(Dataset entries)
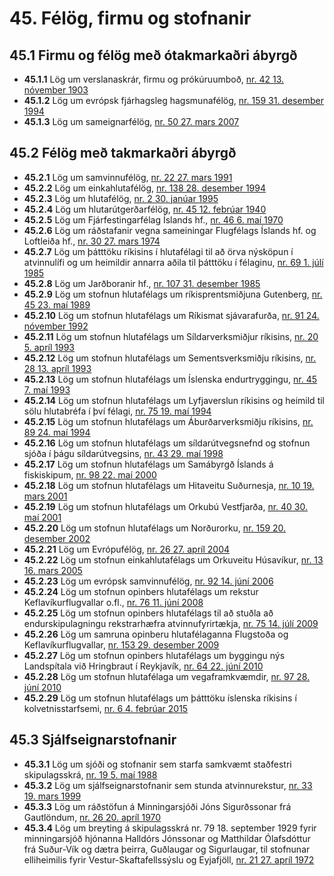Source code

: # 45. Félög, firmu og stofnanir

## 45.1 Firmu og félög með ótakmarkaðri ábyrgð

* __45.1.1__ Lög um verslanaskrár, firmu og prókúruumboð, [nr. 42 13. nóvember 1903](1903042.md)
* __45.1.2__ Lög um evrópsk fjárhagsleg hagsmunafélög, [nr. 159 31. desember 1994](1994159.md)
* __45.1.3__ Lög um sameignarfélög, [nr. 50 27. mars 2007](2007050.md)

## 45.2 Félög með takmarkaðri ábyrgð

* __45.2.1__ Lög um samvinnufélög, [nr. 22 27. mars 1991](1991022.md)
* __45.2.2__ Lög um einkahlutafélög, [nr. 138 28. desember 1994](1994138.md)
* __45.2.3__ Lög um hlutafélög, [nr. 2 30. janúar 1995](1995002.md)
* __45.2.4__ Lög um hlutarútgerðarfélög, [nr. 45 12. febrúar 1940](1940045.md)
* __45.2.5__ Lög um Fjárfestingarfélag Íslands hf., [nr. 46 6. maí 1970](1970046.md)
* __45.2.6__ Lög um ráðstafanir vegna sameiningar Flugfélags Íslands hf. og Loftleiða hf., [nr. 30 27. mars 1974](1974030.md)
* __45.2.7__ Lög um þátttöku ríkisins í hlutafélagi til að örva nýsköpun í atvinnulífi og um heimildir annarra aðila til þátttöku í félaginu, [nr. 69 1. júlí 1985](1985069.md)
* __45.2.8__ Lög um Jarðboranir hf., [nr. 107 31. desember 1985](1985107.md)
* __45.2.9__ Lög um stofnun hlutafélags um ríkisprentsmiðjuna Gutenberg, [nr. 45 23. maí 1989](1989045.md)
* __45.2.10__ Lög um stofnun hlutafélags um Ríkismat sjávarafurða, [nr. 91 24. nóvember 1992](1992091.md)
* __45.2.11__ Lög um stofnun hlutafélags um Síldarverksmiðjur ríkisins, [nr. 20 5. apríl 1993](1993020.md)
* __45.2.12__ Lög um stofnun hlutafélags um Sementsverksmiðju ríkisins, [nr. 28 13. apríl 1993](1993028.md)
* __45.2.13__ Lög um stofnun hlutafélags um Íslenska endurtryggingu, [nr. 45 7. maí 1993](1993045.md)
* __45.2.14__ Lög um stofnun hlutafélags um Lyfjaverslun ríkisins og heimild til sölu hlutabréfa í því félagi, [nr. 75 19. maí 1994](1994075.md)
* __45.2.15__ Lög um stofnun hlutafélags um Áburðarverksmiðju ríkisins, [nr. 89 24. maí 1994](1994089.md)
* __45.2.16__ Lög um stofnun hlutafélags um síldarútvegsnefnd og stofnun sjóða í þágu síldarútvegsins, [nr. 43 29. maí 1998](1998043.md)
* __45.2.17__ Lög um stofnun hlutafélags um Samábyrgð Íslands á fiskiskipum, [nr. 98 22. maí 2000](2000098.md)
* __45.2.18__ Lög um stofnun hlutafélags um Hitaveitu Suðurnesja, [nr. 10 19. mars 2001](2001010.md)
* __45.2.19__ Lög um stofnun hlutafélags um Orkubú Vestfjarða, [nr. 40 30. maí 2001](2001040.md)
* __45.2.20__ Lög um stofnun hlutafélags um Norðurorku, [nr. 159 20. desember 2002](2002159.md)
* __45.2.21__ Lög um Evrópufélög, [nr. 26 27. apríl 2004](2004026.md)
* __45.2.22__ Lög um stofnun einkahlutafélags um Orkuveitu Húsavíkur, [nr. 13 16. mars 2005](2005013.md)
* __45.2.23__ Lög um evrópsk samvinnufélög, [nr. 92 14. júní 2006](2006092.md)
* __45.2.24__ Lög um stofnun opinbers hlutafélags um rekstur Keflavíkurflugvallar o.fl., [nr. 76 11. júní 2008](2008076.md)
* __45.2.25__ Lög um stofnun opinbers hlutafélags til að stuðla að endurskipulagningu rekstrarhæfra atvinnufyrirtækja, [nr. 75 14. júlí 2009](2009075.md)
* __45.2.26__ Lög um samruna opinberu hlutafélaganna Flugstoða og Keflavíkurflugvallar, [nr. 153 29. desember 2009](2009153.md)
* __45.2.27__ Lög um stofnun opinbers hlutafélags um byggingu nýs Landspítala við Hringbraut í Reykjavík, [nr. 64 22. júní 2010](2010064.md)
* __45.2.28__ Lög um stofnun hlutafélaga um vegaframkvæmdir, [nr. 97 28. júní 2010](2010097.md)
* __45.2.29__ Lög um stofnun hlutafélags um þátttöku íslenska ríkisins í kolvetnisstarfsemi, [nr. 6 4. febrúar 2015](2015006.md)

## 45.3 Sjálfseignarstofnanir

* __45.3.1__ Lög um sjóði og stofnanir sem starfa samkvæmt staðfestri skipulagsskrá, [nr. 19 5. maí 1988](1988019.md)
* __45.3.2__ Lög um sjálfseignarstofnanir sem stunda atvinnurekstur, [nr. 33 19. mars 1999](1999033.md)
* __45.3.3__ Lög um ráðstöfun á Minningarsjóði Jóns Sigurðssonar frá Gautlöndum, [nr. 26 20. apríl 1970](1970026.md)
* __45.3.4__ Lög um breyting á skipulagsskrá nr. 79 18. september 1929 fyrir minningarsjóð hjónanna Halldórs Jónssonar og Matthildar Ólafsdóttur frá Suður-Vík og dætra þeirra, Guðlaugar og Sigurlaugar, til stofnunar elliheimilis fyrir Vestur-Skaftafellssýslu og Eyjafjöll, [nr. 21 27. apríl 1972](1972021.md)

DIRECTIONS FOR THIS TASK –
For every entry, return its exact wording and leave out any image.

SOLUTION TO THIS PROBLEM –
Source code

: # 45. Félög, firmu og stofnanir

## 45.1 Firmu og félög með ótakmarkaðri ábyrgð

* __45.1.1__ Lög um verslanaskrár, firmu og prókúruumboð, [nr. 42 13. nóvember 1903](1903042.md)
* __45.1.2__ Lög um evrópsk fjárhagsleg hagsmunafélög, [nr. 159 31. desember 1994](1994159.md)
* __45.1.3__ Lög um sameignarfélög, [nr. 50 27. mars 2007](2007050.md)

## 45.2 Félög með takmarkaðri ábyrgð

* __45.2.1__ Lög um samvinnufélög, [nr. 22 27. mars 1991](1991022.md)
* __45.2.2__ Lög um einkahlutafélög, [nr. 138 28. desember 1994](1994138.md)
* __45.2.3__ Lög um hlutafélög, [nr. 2 30. janúar 1995](1995002.md)
* __45.2.4__ Lög um hlutarútgerðarfélög, [nr. 45 12. febrúar 1940](1940045.md)
* __45.2.5__ Lög um Fjárfestingarfélag Íslands hf., [nr. 46 6. maí 1970](1970046.md)
* __45.2.6__ Lög um ráðstafanir vegna sameiningar Flugfélags Íslands hf. og Loftleiða hf., [nr. 30 27. mars 1974](1974030.md)
* __45.2.7__ Lög um þátttöku ríkisins í hlutafélagi til að örva nýsköpun í atvinnulífi og um heimildir annarra aðila til þátttöku í félaginu, [nr. 69 1. júlí 1985](1985069.md)
* __45.2.8__ Lög um Jarðboranir hf., [nr. 107 31. desember 1985](1985107.md)
* __45.2.9__ Lög um stofnun hlutafélags um ríkisprentsmiðjuna Gutenberg, [nr. 45 23. maí 1989](1989045.md)
* __45.2.10__ Lög um stofnun hlutafélags um Ríkismat sjávarafurða, [nr. 91 24. nóvember 1992](1992091.md)
* __45.2.11__ Lög um stofnun hlutafélags um Síldarverksmiðjur ríkisins, [nr. 20 5. apríl 1993](1993020.md)
* __45.2.12__ Lög um stofnun hlutafélags um Sementsverksmiðju ríkisins, [nr. 28 13. apríl 1993](1993028.md)
* __45.2.13__ Lög um stofnun hlutafélags um Íslenska endurtryggingu, [nr. 45 7. maí 1993](1993045.md)
* __45.2.14__ Lög um stofnun hlutafélags um Lyfjaverslun ríkisins og heimild til sölu hlutabréfa í því félagi, [nr. 75 19. maí 1994](1994075.md)
* __45.2.15__ Lög um stofnun hlutafélags um Áburðarverksmiðju ríkisins, [nr. 89 24. maí 1994](1994089.md)
* __45.2.16__ Lög um stofnun hlutafélags um síldarútvegsnefnd og stofnun sjóða í þágu síldarútvegsins, [nr. 43 29. maí 1998](1998043.md)
* __45.2.17__ Lög um stofnun hlutafélags um Samábyrgð Íslands á fiskiskipum, [nr. 98 22. maí 2000](2000098.md)
* __45.2.18__ Lög um stofnun hlutafélags um Hitaveitu Suðurnesja, [nr. 10 19. mars 2001](2001010.md)
* __45.2.19__ Lög um stofnun hlutafélags um Orkubú Vestfjarða, [nr. 40 30. maí 2001](2001040.md)
* __45.2.20__ Lög um stofnun hlutafélags um Norðurorku, [nr. 159 20. desember 2002](2002159.md)
* __45.2.21__ Lög um Evrópufélög, [nr. 26 27. apríl 2004](2004026.md)
* __45.2.22__ Lög um stofnun einkahlutafélags um Orkuveitu Húsavíkur, [nr. 13 16. mars 2005](2005013.md)
* __45.2.23__ Lög um evrópsk samvinnufélög, [nr. 92 14. júní 2006](2006092.md)
* __45.2.24__ Lög um stofnun opinbers hlutafélags um rekstur Keflavíkurflugvallar o.fl., [nr. 76 11. júní 2008](2008076.md)
* __45.2.25__ Lög um stofnun opinbers hlutafélags til að stuðla að endurskipulagningu rekstrarhæfra atvinnufyrirtækja, [nr. 75 14. júlí 2009](2009075.md)
* __45.2.26__ Lög um samruna opinberu hlutafélaganna Flugstoða og Keflavíkurflugvallar, [nr. 153 29. desember 2009](2009153.md)
* __45.2.27__ Lög um stofnun opinbers hlutafélags um byggingu nýs Landspítala við Hringbraut í Reykjavík, [nr. 64 22. júní 2010](2010064.md)
* __45.2.28__ Lög um stofnun hlutafélaga um vegaframkvæmdir, [nr. 97 28. júní 2010](2010097.md)
* __45.2.29__ Lög um stofnun hlutafélags um þátttöku íslenska ríkisins í kolvetnisstarfsemi, [nr. 6 4. febrúar 2015](2015006.md)

## 45.3 Sjálfseignarstofnanir

* __45.3.1__ Lög um sjóði og stofnanir sem starfa samkvæmt staðfestri skipulagsskrá, [nr. 19 5. maí 1988](1988019.md)
* __45.3.2__ Lög um sjálfseignarstofnanir sem stunda atvinnurekstur, [nr. 33 19. mars 1999](1999033.md)
* __45.3.3__ Lög um ráðstöfun á Minningarsjóði Jóns Sigurðssonar frá Gautlöndum, [nr. 26 20. apríl 1970](1970026.md)
* __45.3.4__ Lög um breyting á skipulagsskrá nr. 79 18. september 1929 fyrir minningarsjóð hjónanna Halldórs Jónssonar og Matthildar Ólafsdóttur frá Suður-Vík og dætra þeirra, Guðlaugar og Sigurlaugar, til stofnunar elliheimilis fyrir Vestur-Skaftafellssýslu og Eyjafjöll, [nr. 21 27. apríl 1972](1972021.md)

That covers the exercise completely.